> _Your objective_
Your copy must hold every line of the records word for word. It must hold no pictures.
##### Given data
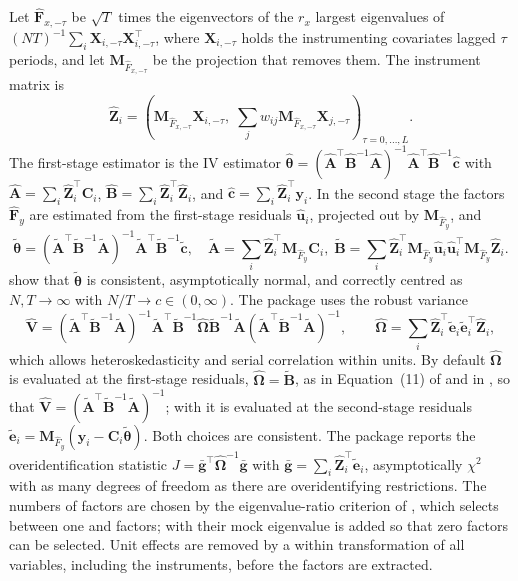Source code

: \documentclass[article]{jss}
\begin{document}
Let $\hat{\bm F}_{x,-\tau}$ be $\sqrt{T}$ times the eigenvectors of the
$r_x$ largest eigenvalues of $(NT)^{-1}\sum_i \bm X_{i,-\tau}\bm X_{i,-\tau}^\top$,
where $\bm X_{i,-\tau}$ holds the instrumenting covariates lagged $\tau$
periods, and let $\bm M_{\hat F_{x,-\tau}}$ be the projection that removes
them. The instrument matrix is
\begin{equation}
\hat{\bm Z}_i = \left(\bm M_{\hat F_{x,-\tau}}\bm X_{i,-\tau},\;
  \textstyle\sum_j w_{ij}\bm M_{\hat F_{x,-\tau}}\bm X_{j,-\tau}\right)_{\tau=0,\dots,L}.
\label{eq:Z}
\end{equation}
The first-stage estimator is the IV estimator
$\hat{\bm\theta} = (\hat{\bm A}^\top\hat{\bm B}^{-1}\hat{\bm A})^{-1}\hat{\bm A}^\top\hat{\bm B}^{-1}\hat{\bm c}$
with $\hat{\bm A}=\sum_i\hat{\bm Z}_i^\top\bm C_i$,
$\hat{\bm B}=\sum_i\hat{\bm Z}_i^\top\hat{\bm Z}_i$, and
$\hat{\bm c}=\sum_i\hat{\bm Z}_i^\top\bm y_i$. In the second stage the
factors $\hat{\bm F}_y$ are estimated from the first-stage residuals
$\hat{\bm u}_i$, projected out by $\bm M_{\hat F_y}$, and
\begin{equation}
\tilde{\bm\theta} = (\tilde{\bm A}^\top\tilde{\bm B}^{-1}\tilde{\bm A})^{-1}\tilde{\bm A}^\top\tilde{\bm B}^{-1}\tilde{\bm c},\quad
\tilde{\bm A} = \sum_i\hat{\bm Z}_i^\top\bm M_{\hat F_y}\bm C_i,\;
\tilde{\bm B} = \sum_i\hat{\bm Z}_i^\top\bm M_{\hat F_y}\hat{\bm u}_i\hat{\bm u}_i^\top\bm M_{\hat F_y}\hat{\bm Z}_i .
\label{eq:2siv}
\end{equation}
\citet{Cui+Sarafidis+Yamagata:2023} show that $\tilde{\bm\theta}$ is
consistent, asymptotically normal, and correctly centred as
$N,T\to\infty$ with $N/T\to c\in(0,\infty)$. The package uses the robust
variance
\begin{equation}
\hat{\bm V} = (\tilde{\bm A}^\top\tilde{\bm B}^{-1}\tilde{\bm A})^{-1}\tilde{\bm A}^\top\tilde{\bm B}^{-1}\hat{\bm\Omega}\tilde{\bm B}^{-1}\tilde{\bm A}(\tilde{\bm A}^\top\tilde{\bm B}^{-1}\tilde{\bm A})^{-1},\qquad
\hat{\bm\Omega}=\sum_i\hat{\bm Z}_i^\top\tilde{\bm e}_i\tilde{\bm e}_i^\top\hat{\bm Z}_i,
\label{eq:V}
\end{equation}
which allows heteroskedasticity and serial correlation within units. By
default $\hat{\bm\Omega}$ is evaluated at the first-stage residuals,
$\hat{\bm\Omega}=\tilde{\bm B}$, as in Equation~(11) of
\citet{Kripfganz+Sarafidis:2025} and in , so that
$\hat{\bm V}=(\tilde{\bm A}^\top\tilde{\bm B}^{-1}\tilde{\bm A})^{-1}$; with
 it is evaluated at the second-stage residuals
$\tilde{\bm e}_i=\bm M_{\hat F_y}(\bm y_i-\bm C_i\tilde{\bm\theta})$. Both choices
are consistent. The package reports the overidentification statistic
$J=\bar{\bm g}^\top\hat{\bm\Omega}^{-1}\bar{\bm g}$ with
$\bar{\bm g}=\sum_i\hat{\bm Z}_i^\top\tilde{\bm e}_i$, asymptotically
$\chi^2$ with as many degrees of freedom as there are overidentifying
restrictions. The numbers of factors are chosen by the eigenvalue-ratio
criterion of \citet{Ahn+Horenstein:2013}, which selects between one and
 factors; with  their mock eigenvalue
is added so that zero factors can be selected. Unit effects are removed by a
within transformation of all variables, including the instruments, before
the factors are extracted.
\end{document}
##########
> _Answer box_
Source code

: \documentclass[article]{jss}
\begin{document}
Let $\hat{\bm F}_{x,-\tau}$ be $\sqrt{T}$ times the eigenvectors of the
$r_x$ largest eigenvalues of $(NT)^{-1}\sum_i \bm X_{i,-\tau}\bm X_{i,-\tau}^\top$,
where $\bm X_{i,-\tau}$ holds the instrumenting covariates lagged $\tau$
periods, and let $\bm M_{\hat F_{x,-\tau}}$ be the projection that removes
them. The instrument matrix is
\begin{equation}
\hat{\bm Z}_i = \left(\bm M_{\hat F_{x,-\tau}}\bm X_{i,-\tau},\;
  \textstyle\sum_j w_{ij}\bm M_{\hat F_{x,-\tau}}\bm X_{j,-\tau}\right)_{\tau=0,\dots,L}.
\label{eq:Z}
\end{equation}
The first-stage estimator is the IV estimator
$\hat{\bm\theta} = (\hat{\bm A}^\top\hat{\bm B}^{-1}\hat{\bm A})^{-1}\hat{\bm A}^\top\hat{\bm B}^{-1}\hat{\bm c}$
with $\hat{\bm A}=\sum_i\hat{\bm Z}_i^\top\bm C_i$,
$\hat{\bm B}=\sum_i\hat{\bm Z}_i^\top\hat{\bm Z}_i$, and
$\hat{\bm c}=\sum_i\hat{\bm Z}_i^\top\bm y_i$. In the second stage the
factors $\hat{\bm F}_y$ are estimated from the first-stage residuals
$\hat{\bm u}_i$, projected out by $\bm M_{\hat F_y}$, and
\begin{equation}
\tilde{\bm\theta} = (\tilde{\bm A}^\top\tilde{\bm B}^{-1}\tilde{\bm A})^{-1}\tilde{\bm A}^\top\tilde{\bm B}^{-1}\tilde{\bm c},\quad
\tilde{\bm A} = \sum_i\hat{\bm Z}_i^\top\bm M_{\hat F_y}\bm C_i,\;
\tilde{\bm B} = \sum_i\hat{\bm Z}_i^\top\bm M_{\hat F_y}\hat{\bm u}_i\hat{\bm u}_i^\top\bm M_{\hat F_y}\hat{\bm Z}_i .
\label{eq:2siv}
\end{equation}
\citet{Cui+Sarafidis+Yamagata:2023} show that $\tilde{\bm\theta}$ is
consistent, asymptotically normal, and correctly centred as
$N,T\to\infty$ with $N/T\to c\in(0,\infty)$. The package uses the robust
variance
\begin{equation}
\hat{\bm V} = (\tilde{\bm A}^\top\tilde{\bm B}^{-1}\tilde{\bm A})^{-1}\tilde{\bm A}^\top\tilde{\bm B}^{-1}\hat{\bm\Omega}\tilde{\bm B}^{-1}\tilde{\bm A}(\tilde{\bm A}^\top\tilde{\bm B}^{-1}\tilde{\bm A})^{-1},\qquad
\hat{\bm\Omega}=\sum_i\hat{\bm Z}_i^\top\tilde{\bm e}_i\tilde{\bm e}_i^\top\hat{\bm Z}_i,
\label{eq:V}
\end{equation}
which allows heteroskedasticity and serial correlation within units. By
default $\hat{\bm\Omega}$ is evaluated at the first-stage residuals,
$\hat{\bm\Omega}=\tilde{\bm B}$, as in Equation~(11) of
\citet{Kripfganz+Sarafidis:2025} and in , so that
$\hat{\bm V}=(\tilde{\bm A}^\top\tilde{\bm B}^{-1}\tilde{\bm A})^{-1}$; with
 it is evaluated at the second-stage residuals
$\tilde{\bm e}_i=\bm M_{\hat F_y}(\bm y_i-\bm C_i\tilde{\bm\theta})$. Both choices
are consistent. The package reports the overidentification statistic
$J=\bar{\bm g}^\top\hat{\bm\Omega}^{-1}\bar{\bm g}$ with
$\bar{\bm g}=\sum_i\hat{\bm Z}_i^\top\tilde{\bm e}_i$, asymptotically
$\chi^2$ with as many degrees of freedom as there are overidentifying
restrictions. The numbers of factors are chosen by the eigenvalue-ratio
criterion of \citet{Ahn+Horenstein:2013}, which selects between one and
 factors; with  their mock eigenvalue
is added so that zero factors can be selected. Unit effects are removed by a
within transformation of all variables, including the instruments, before
the factors are extracted.
\end{document}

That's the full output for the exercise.